[Saved entries]
◇ ◇ ◇ ◇ ◇

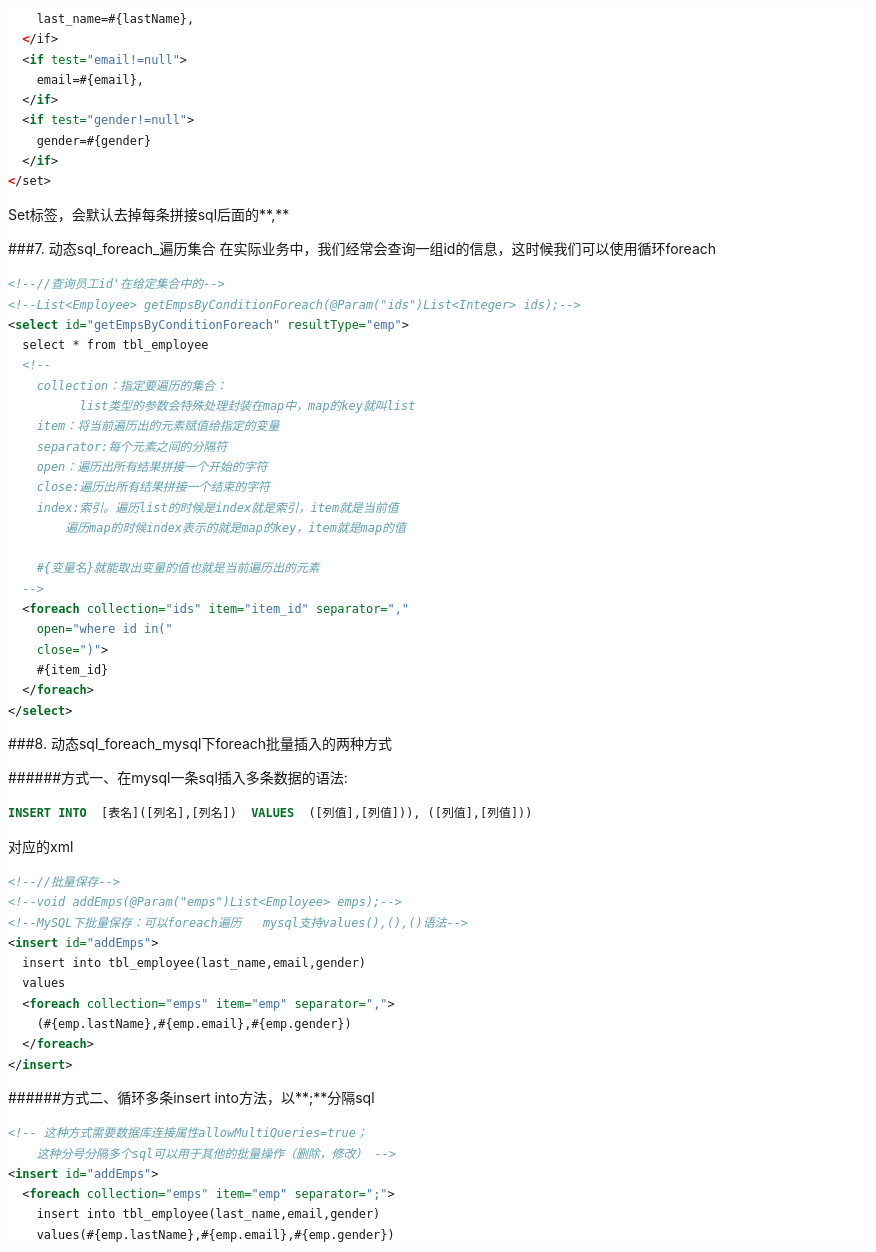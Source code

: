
 ```xml
    last_name=#{lastName},
  </if>
  <if test="email!=null">
    email=#{email},
  </if>
  <if test="gender!=null">
    gender=#{gender}
  </if>
</set>
```
Set标签，会默认去掉每条拼接sql后面的**,**

###7.  动态sql_foreach_遍历集合
在实际业务中，我们经常会查询一组id的信息，这时候我们可以使用循环foreach
```xml
<!--//查询员工id'在给定集合中的-->
<!--List<Employee> getEmpsByConditionForeach(@Param("ids")List<Integer> ids);-->
<select id="getEmpsByConditionForeach" resultType="emp">
  select * from tbl_employee
  <!--
    collection：指定要遍历的集合：
          list类型的参数会特殊处理封装在map中，map的key就叫list
    item：将当前遍历出的元素赋值给指定的变量
    separator:每个元素之间的分隔符
    open：遍历出所有结果拼接一个开始的字符
    close:遍历出所有结果拼接一个结束的字符
    index:索引。遍历list的时候是index就是索引，item就是当前值
        遍历map的时候index表示的就是map的key，item就是map的值

    #{变量名}就能取出变量的值也就是当前遍历出的元素
  -->
  <foreach collection="ids" item="item_id" separator=","
    open="where id in("
    close=")">
    #{item_id}
  </foreach>
</select>
```
###8.  动态sql_foreach_mysql下foreach批量插入的两种方式

######方式一、在mysql一条sql插入多条数据的语法:
```sql
INSERT INTO  [表名]([列名],[列名])  VALUES  ([列值],[列值])), ([列值],[列值]))
```
对应的xml
```xml
<!--//批量保存-->
<!--void addEmps(@Param("emps")List<Employee> emps);-->
<!--MySQL下批量保存：可以foreach遍历   mysql支持values(),(),()语法-->
<insert id="addEmps">
  insert into tbl_employee(last_name,email,gender)
  values
  <foreach collection="emps" item="emp" separator=",">
    (#{emp.lastName},#{emp.email},#{emp.gender})
  </foreach>
</insert>
```
######方式二、循环多条insert into方法，以**;**分隔sql
```xml
<!-- 这种方式需要数据库连接属性allowMultiQueries=true；
    这种分号分隔多个sql可以用于其他的批量操作（删除，修改） -->
<insert id="addEmps">
  <foreach collection="emps" item="emp" separator=";">
    insert into tbl_employee(last_name,email,gender)
    values(#{emp.lastName},#{emp.email},#{emp.gender})
```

◇ ◇ ◇ ◇ ◇

- WORK TO COMPLETE: Which lines above contain the word "getEmpsByConditionForeach"? List them.

- SOLUTION TO THIS TASK:
<!--List<Employee> getEmpsByConditionForeach(@Param("ids")List<Integer> ids);-->
<select id="getEmpsByConditionForeach" resultType="emp">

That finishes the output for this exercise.